Up through the line that contains "on their observed", retype the entries exactly, beginning at the very first line.

#### Collected data:
-- Opening Marker --

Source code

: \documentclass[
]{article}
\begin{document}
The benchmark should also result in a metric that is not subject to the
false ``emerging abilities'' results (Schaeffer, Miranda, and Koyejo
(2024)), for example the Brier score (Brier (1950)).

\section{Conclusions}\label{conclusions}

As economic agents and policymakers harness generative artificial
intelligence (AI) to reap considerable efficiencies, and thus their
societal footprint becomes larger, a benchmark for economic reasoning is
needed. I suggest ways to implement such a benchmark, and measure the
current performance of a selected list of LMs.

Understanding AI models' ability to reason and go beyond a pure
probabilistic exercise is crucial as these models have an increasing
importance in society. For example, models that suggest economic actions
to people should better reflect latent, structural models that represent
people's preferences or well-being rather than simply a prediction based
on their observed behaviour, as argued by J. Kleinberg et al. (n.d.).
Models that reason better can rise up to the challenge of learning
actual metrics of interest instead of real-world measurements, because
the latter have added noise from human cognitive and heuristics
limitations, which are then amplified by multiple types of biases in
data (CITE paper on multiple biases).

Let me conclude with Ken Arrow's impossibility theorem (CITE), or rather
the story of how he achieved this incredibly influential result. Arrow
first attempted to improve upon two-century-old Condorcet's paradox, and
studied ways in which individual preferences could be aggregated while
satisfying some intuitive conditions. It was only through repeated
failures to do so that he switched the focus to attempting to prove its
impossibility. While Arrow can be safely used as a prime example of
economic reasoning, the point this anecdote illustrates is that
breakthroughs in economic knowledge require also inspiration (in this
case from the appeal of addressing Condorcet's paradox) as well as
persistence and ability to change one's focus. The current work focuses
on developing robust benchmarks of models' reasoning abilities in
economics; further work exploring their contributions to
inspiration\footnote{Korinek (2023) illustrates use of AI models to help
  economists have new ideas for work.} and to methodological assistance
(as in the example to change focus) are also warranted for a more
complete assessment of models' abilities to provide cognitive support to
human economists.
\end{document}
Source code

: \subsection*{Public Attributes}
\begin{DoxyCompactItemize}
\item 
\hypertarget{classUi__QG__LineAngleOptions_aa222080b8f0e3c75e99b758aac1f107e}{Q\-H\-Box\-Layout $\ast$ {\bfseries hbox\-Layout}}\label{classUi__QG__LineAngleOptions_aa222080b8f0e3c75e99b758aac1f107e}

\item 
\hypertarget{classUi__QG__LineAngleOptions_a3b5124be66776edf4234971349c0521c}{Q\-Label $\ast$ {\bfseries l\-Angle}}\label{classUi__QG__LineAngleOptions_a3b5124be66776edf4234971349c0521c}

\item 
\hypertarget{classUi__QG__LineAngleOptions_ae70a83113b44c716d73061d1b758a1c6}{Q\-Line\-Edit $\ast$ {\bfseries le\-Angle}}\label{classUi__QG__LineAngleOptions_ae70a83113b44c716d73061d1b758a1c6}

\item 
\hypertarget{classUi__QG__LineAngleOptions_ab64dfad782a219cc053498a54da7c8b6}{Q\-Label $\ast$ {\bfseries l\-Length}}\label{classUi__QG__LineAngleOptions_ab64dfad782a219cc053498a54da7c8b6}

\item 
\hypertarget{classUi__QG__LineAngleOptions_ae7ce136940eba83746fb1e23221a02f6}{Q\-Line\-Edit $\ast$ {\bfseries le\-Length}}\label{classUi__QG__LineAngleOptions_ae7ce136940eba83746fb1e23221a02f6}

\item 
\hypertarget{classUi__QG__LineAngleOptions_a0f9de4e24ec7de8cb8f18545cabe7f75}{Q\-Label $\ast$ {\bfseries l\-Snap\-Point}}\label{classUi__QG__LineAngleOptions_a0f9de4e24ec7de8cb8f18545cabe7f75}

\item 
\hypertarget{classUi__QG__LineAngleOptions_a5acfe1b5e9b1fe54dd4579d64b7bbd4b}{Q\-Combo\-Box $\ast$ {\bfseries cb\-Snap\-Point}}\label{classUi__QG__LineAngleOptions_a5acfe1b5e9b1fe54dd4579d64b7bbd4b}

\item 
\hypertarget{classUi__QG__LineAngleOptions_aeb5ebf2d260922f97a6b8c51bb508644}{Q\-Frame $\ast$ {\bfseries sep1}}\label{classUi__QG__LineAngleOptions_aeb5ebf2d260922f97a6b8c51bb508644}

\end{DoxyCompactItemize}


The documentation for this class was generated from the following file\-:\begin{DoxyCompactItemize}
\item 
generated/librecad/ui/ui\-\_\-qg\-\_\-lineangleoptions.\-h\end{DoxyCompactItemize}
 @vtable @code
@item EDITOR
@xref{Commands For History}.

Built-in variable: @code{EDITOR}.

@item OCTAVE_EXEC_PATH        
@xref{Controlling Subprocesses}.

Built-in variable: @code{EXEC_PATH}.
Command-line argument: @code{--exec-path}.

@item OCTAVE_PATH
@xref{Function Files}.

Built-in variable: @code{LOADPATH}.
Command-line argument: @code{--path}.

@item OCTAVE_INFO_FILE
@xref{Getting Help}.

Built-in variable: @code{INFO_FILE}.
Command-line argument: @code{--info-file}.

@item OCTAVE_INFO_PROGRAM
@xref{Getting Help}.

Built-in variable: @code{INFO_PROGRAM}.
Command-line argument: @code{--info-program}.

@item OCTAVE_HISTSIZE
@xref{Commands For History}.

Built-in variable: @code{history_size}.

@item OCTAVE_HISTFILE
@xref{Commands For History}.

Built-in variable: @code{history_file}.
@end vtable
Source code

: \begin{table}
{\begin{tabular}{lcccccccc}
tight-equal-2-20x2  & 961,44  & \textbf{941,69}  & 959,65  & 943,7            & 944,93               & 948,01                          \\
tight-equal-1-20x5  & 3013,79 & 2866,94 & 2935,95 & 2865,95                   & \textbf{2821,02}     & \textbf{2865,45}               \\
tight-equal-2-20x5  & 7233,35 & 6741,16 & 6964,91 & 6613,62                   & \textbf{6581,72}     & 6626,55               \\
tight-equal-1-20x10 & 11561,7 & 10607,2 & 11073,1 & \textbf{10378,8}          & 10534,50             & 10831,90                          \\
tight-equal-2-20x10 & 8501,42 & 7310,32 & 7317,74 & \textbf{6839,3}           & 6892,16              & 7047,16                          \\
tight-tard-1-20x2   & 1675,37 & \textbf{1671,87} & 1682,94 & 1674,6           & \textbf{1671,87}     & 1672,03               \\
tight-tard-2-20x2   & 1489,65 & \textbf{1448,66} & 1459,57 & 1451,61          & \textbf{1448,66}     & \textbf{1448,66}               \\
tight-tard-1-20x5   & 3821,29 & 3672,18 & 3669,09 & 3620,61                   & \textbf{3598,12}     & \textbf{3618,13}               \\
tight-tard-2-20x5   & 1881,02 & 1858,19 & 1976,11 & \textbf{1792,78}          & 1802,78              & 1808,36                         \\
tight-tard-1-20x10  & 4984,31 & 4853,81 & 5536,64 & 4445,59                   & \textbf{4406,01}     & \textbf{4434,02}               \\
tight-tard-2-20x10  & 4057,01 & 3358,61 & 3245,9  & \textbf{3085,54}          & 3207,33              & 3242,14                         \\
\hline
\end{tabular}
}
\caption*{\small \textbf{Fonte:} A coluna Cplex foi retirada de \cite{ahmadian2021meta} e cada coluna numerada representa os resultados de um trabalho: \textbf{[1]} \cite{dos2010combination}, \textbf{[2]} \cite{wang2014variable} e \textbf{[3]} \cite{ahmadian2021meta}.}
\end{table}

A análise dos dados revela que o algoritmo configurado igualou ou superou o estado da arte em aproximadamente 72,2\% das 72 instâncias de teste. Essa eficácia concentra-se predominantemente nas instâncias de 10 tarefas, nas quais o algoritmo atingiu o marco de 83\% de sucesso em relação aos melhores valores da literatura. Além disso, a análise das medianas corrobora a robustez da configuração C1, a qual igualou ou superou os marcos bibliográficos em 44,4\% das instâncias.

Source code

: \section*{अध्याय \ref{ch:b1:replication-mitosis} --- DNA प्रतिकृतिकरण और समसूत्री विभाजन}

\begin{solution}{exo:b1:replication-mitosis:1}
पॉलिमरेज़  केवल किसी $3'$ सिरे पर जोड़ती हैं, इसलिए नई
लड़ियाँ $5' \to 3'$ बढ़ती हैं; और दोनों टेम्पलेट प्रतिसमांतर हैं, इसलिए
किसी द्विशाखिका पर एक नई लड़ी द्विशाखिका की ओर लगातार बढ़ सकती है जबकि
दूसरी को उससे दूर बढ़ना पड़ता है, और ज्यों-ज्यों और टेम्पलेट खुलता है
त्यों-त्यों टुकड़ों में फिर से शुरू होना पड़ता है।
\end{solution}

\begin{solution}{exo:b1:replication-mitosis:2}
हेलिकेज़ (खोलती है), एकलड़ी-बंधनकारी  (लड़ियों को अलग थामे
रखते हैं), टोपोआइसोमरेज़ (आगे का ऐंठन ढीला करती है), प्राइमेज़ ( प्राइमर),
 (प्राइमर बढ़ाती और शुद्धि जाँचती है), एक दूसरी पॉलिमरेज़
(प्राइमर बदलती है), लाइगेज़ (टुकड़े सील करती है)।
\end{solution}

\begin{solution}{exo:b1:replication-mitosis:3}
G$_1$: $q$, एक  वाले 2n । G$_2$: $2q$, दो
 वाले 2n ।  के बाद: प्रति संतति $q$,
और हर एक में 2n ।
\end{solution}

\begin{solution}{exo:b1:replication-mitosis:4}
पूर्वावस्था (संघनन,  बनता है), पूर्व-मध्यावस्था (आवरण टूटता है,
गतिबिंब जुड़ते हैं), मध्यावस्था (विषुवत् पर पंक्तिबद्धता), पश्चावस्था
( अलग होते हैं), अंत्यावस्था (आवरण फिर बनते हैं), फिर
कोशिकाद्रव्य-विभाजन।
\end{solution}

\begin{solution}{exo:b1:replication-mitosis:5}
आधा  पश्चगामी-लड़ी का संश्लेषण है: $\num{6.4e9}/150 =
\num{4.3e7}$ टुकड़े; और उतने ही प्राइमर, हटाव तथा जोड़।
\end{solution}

-- Closing Marker --

#### Task answer:
Source code

: \documentclass[
]{article}
\begin{document}
The benchmark should also result in a metric that is not subject to the
false ``emerging abilities'' results (Schaeffer, Miranda, and Koyejo
(2024)), for example the Brier score (Brier (1950)).

\section{Conclusions}\label{conclusions}

As economic agents and policymakers harness generative artificial
intelligence (AI) to reap considerable efficiencies, and thus their
societal footprint becomes larger, a benchmark for economic reasoning is
needed. I suggest ways to implement such a benchmark, and measure the
current performance of a selected list of LMs.

Understanding AI models' ability to reason and go beyond a pure
probabilistic exercise is crucial as these models have an increasing
importance in society. For example, models that suggest economic actions
to people should better reflect latent, structural models that represent
people's preferences or well-being rather than simply a prediction based
on their observed behaviour, as argued by J. Kleinberg et al. (n.d.).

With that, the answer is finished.